Murray cited the statistics that there is a far sharper rise in antisemitic incidents in Western European countries such as Germany and France than in the Visegrad countries – Poland, Hungary, Slovakia and the Czech Republic.
“Is there inherent remaining antisemitism [in Central and Eastern Europe]? Of course – as unfortunately there is almost everywhere,” he added. “It’s important to stress that the antisemitism weapon is being used in a very strange way in Europe.”
Similarly, in the US, “people are intent on claiming [President Donald] Trump is an antisemite against all evidence, but it fits the political narrative: that everybody on the Right who is popular must be a populist and therefore an antisemite.”
IN HIS HOME country of Great Britain, Murray lamented that, “Her Majesty’s official opposition” – the Labour Party – “is so rife with antisemitism, its own MPs described it as institutionally racist.”
“There is nothing a right-wing government has done in Europe that is anything like as bad as what the British Labour Party is currently enmeshed in,” he argued. “The leader [Jeremy Corbyn] has spent his entire life swimming in the swamps of antisemitism. He never saw an antisemite he didn’t hug, and that’s from every direction. It’s not just every Islamist. He also loves every non-Islamist antisemite.
“It’s a moral catastrophe for the Labour Party,” Murray said, and called for “a serious rethink among people who spent their whole lives expecting every ghoul to come from the Right, and ignoring that they’re stampeding from the Left.”

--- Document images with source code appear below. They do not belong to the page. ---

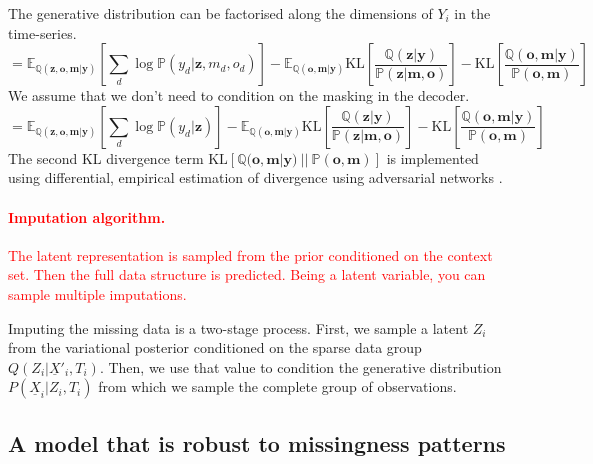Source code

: \documentclass[a4paper,12pt,twoside,openright]{report}
\newcommand{\crit}[1]{\textcolor{red}{#1}}
\begin{document}
The generative distribution can be factorised along the dimensions of $Y_i$ in the time-series.
\begin{equation*}
    = \mathbb{E}_{\mathbb{Q}(\mathbf{z}, \mathbf{o}, \mathbf{m} | \mathbf{y})} \left[ \sum_{d} \log \mathbb{P}(y_d | \mathbf{z}, m_d, o_d) \right] - \mathbb{E}_{\mathbb{Q}(\mathbf{o}, \mathbf{m} | \mathbf{y})} \mathrm{KL} \left[ \frac{\mathbb{Q}(\mathbf{z} | \mathbf{y})}{\mathbb{P}(\mathbf{z} | \mathbf{m}, \mathbf{o})} \right] - \mathrm{KL} \left[ \frac{\mathbb{Q}(\mathbf{o}, \mathbf{m}| \mathbf{y})}{\mathbb{P}(\mathbf{o} , \mathbf{m})} \right]
\end{equation*}
We assume that we don't need to condition on the masking in the decoder.
\begin{equation*}
    = \mathbb{E}_{\mathbb{Q}(\mathbf{z}, \mathbf{o}, \mathbf{m} | \mathbf{y})} \left[ \sum_{d} \log \mathbb{P}(y_d | \mathbf{z}) \right] - \mathbb{E}_{\mathbb{Q}(\mathbf{o}, \mathbf{m} | \mathbf{y})} \mathrm{KL} \left[ \frac{\mathbb{Q}(\mathbf{z} | \mathbf{y})}{\mathbb{P}(\mathbf{z} | \mathbf{m}, \mathbf{o})} \right] - \mathrm{KL} \left[ \frac{\mathbb{Q}(\mathbf{o}, \mathbf{m}| \mathbf{y})}{\mathbb{P}(\mathbf{o} , \mathbf{m})} \right]
\end{equation*}
The second KL divergence term $\mathrm{KL} \left[ \mathbb{Q}(\mathbf{o}, \mathbf{m}| \mathbf{y}) ~||~ \mathbb{P}(\mathbf{o} , \mathbf{m}) \right]$ is implemented using differential, empirical estimation of divergence using adversarial networks \parencite{nowozinFGANTrainingGenerative2016,sreekumarNeuralEstimationStatistical2022}.

\crit{\paragraph{Imputation algorithm.} The latent representation is sampled from the prior conditioned on the context set. Then the full data structure is predicted. Being a latent variable, you can sample multiple imputations.}

Imputing the missing data is a two-stage process. First, we sample a latent $Z_i$ from the variational posterior conditioned on the sparse data group $Q(Z_i | \underline{X}'_i, T_i)$. Then, we use that value to condition the generative distribution $P(\underline{X}_i | Z_i, T_i)$ from which we sample the complete group of observations.

\subsection{A model that is robust to missingness patterns}
\end{document}
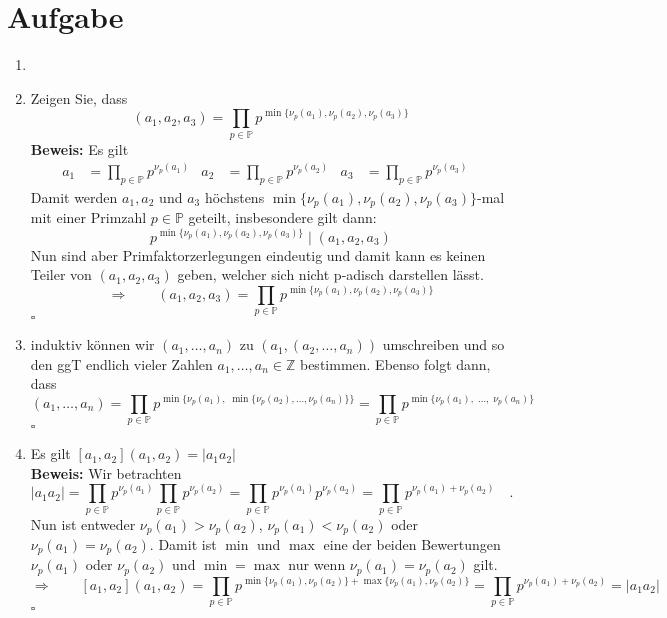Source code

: \documentclass[12pt, a4paper]{article}
\newcommand{\ex}{\section{Aufgabe}}
\renewcommand{\P}{\mathbb{P}}
\begin{document}
	\ex
		\begin{enumerate}[label=\alph*), labelwidth=!, labelindent=0pt]
			\item
			\item Zeigen Sie, dass
				\[
					(a_1, a_2, a_3) = \prod_{p\in\P} p^{\min\{\nu_p(a_1), \nu_p(a_2), \nu_p(a_3)\}}
				\]
				\textbf{Beweis:} Es gilt
				\begin{align*}
					a_1 &= \prod_{p\in\P} p^{\nu_p(a_1)} & a_2 &= \prod_{p\in\P} p^{\nu_p(a_2)} &a_3 &= \prod_{p\in\P} p^{\nu_p(a_3)} &
				\end{align*}
				Damit werden $a_1, a_2$ und $a_3$ höchstens $\min\{\nu_p(a_1), \nu_p(a_2), \nu_p(a_3)\}$-mal mit einer Primzahl $p \in \P$ geteilt, insbesondere gilt dann:
				\[
					p^{\min\{\nu_p(a_1), \nu_p(a_2), \nu_p(a_3)\}} \mid (a_1, a_2, a_3)
				\]
				Nun sind aber Primfaktorzerlegungen eindeutig und damit kann es keinen Teiler  von  $(a_1,a_2,a_3)$ geben, welcher sich nicht p-adisch darstellen lässt.
				\[
					\Rightarrow \qquad (a_1, a_2, a_3) = \prod_{p\in\P} p^{\min\{\nu_p(a_1), \nu_p(a_2), \nu_p(a_3)\}}
				\] \hfill $\square$
				\item induktiv können wir $(a_1, \dots, a_n)$ zu $(a_1, (a_2, \dots, a_n))$ umschreiben und so den ggT endlich vieler Zahlen $a_1,\dots,a_n \in \mathbb{Z}$ bestimmen. Ebenso folgt dann, dass
				\[
					(a_1, \dots, a_n) = \prod_{p\in\P}p^{\min\{\nu_p(a_1),\;\min\{\nu_p(a_2), \dots, \nu_p(a_n)\}\}} = \prod_{p\in\P}p^{\min\{\nu_p(a_1),\;\dots,\;\nu_p(a_n)\}}
				\] \hfill $\square$
				\item Es gilt $[a_1,a_2](a_1,a_2) = |a_1a_2|$\\
				\textbf{Beweis:} Wir betrachten
				\[
					|a_1a_2| = \prod_{p\in\P}p^{\nu_p(a_1)}\prod_{p\in\P}p^{\nu_p(a_2)} = \prod_{p\in\P}p^{\nu_p(a_1)}p^{\nu_p(a_2)} = \prod_{p\in\P}p^{\nu_p(a_1)+\nu_p(a_2)} \quad.
				\]
				Nun ist entweder $\nu_p(a_1) > \nu_p(a_2)$, $\nu_p(a_1) < \nu_p(a_2)$ oder $\nu_p(a_1) = \nu_p(a_2)$. Damit ist $\min$ und $\max$ eine der beiden Bewertungen $\nu_p(a_1)$ oder $\nu_p(a_2)$ und $\min = \max$ nur wenn $\nu_p(a_1) = \nu_p(a_2)$ gilt.
				\[
					\Rightarrow \qquad [a_1,a_2](a_1,a_2) = \prod_{p\in\P}p^{\min\{\nu_p(a_1),\nu_p(a_2)\}+\max\{\nu_p(a_1),\nu_p(a_2)\}} =  \prod_{p\in\P}p^{\nu_p(a_1)+\nu_p(a_2)} = |a_1a_2|
				\]  \hfill $\square$
		\end{enumerate}

\newpage
\end{document}
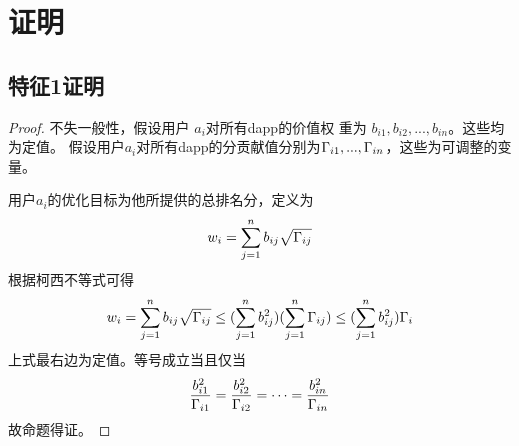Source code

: \section{证明}
\subsection{特征1证明}
\label{subsection:proof1}
\begin{proof}

不失一般性，假设用户 $a_i$对所有dapp的价值权
重为 $b_{i1}, b_{i2}, ..., b_{in}$。这些均为定值。
假设用户$a_i$对所有dapp的分贡献值分别为$\Gamma_{i1},...,\Gamma_{in}$，这些为可调整的变量。

用户$a_i$的优化目标为他所提供的总排名分，定义为
$$w_i = \sum_{j=1}^n b_{ij}\sqrt{\Gamma_{ij}}$$
根据柯西不等式可得
$$w_i = \sum_{j=1}^n b_{ij}\sqrt{\Gamma_{ij}} \leq (\sum_{j=1}^n b_{ij}^2)(\sum_{j=1}^n \Gamma_{ij}) \leq (\sum_{j=1}^n b_{ij}^2)\Gamma_i$$
上式最右边为定值。等号成立当且仅当
$$\frac{b_{i1}^2}{\Gamma_{i1}}=\frac{b_{i2}^2}{\Gamma_{i2}}=\cdots=\frac{b_{in}^2}{\Gamma_{in}}$$
故命题得证。

\end{proof}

Murray chuckled when asked about his trip coinciding with the Eurovision, perhaps one of the last non-controversial expressions of national pride in Europe other than sports.
“I will not be tuning in myself, because I am a fan of music,” he quipped, “but I love that people have so much fun… It’s rather like cricket; I enjoy the idea but I don’t partake myself.”
But Murray, who was here earlier this year on vacation with his family, said he was pleased for Israel to be hosting the song contest. “I love it, because it shatters…[how] very often people view Israel, only through the pages of the foreign news with terrible stories and rockets and war and so on. That’s changing. I think everything that reminds people that this is a normal country and more is just very healthy.”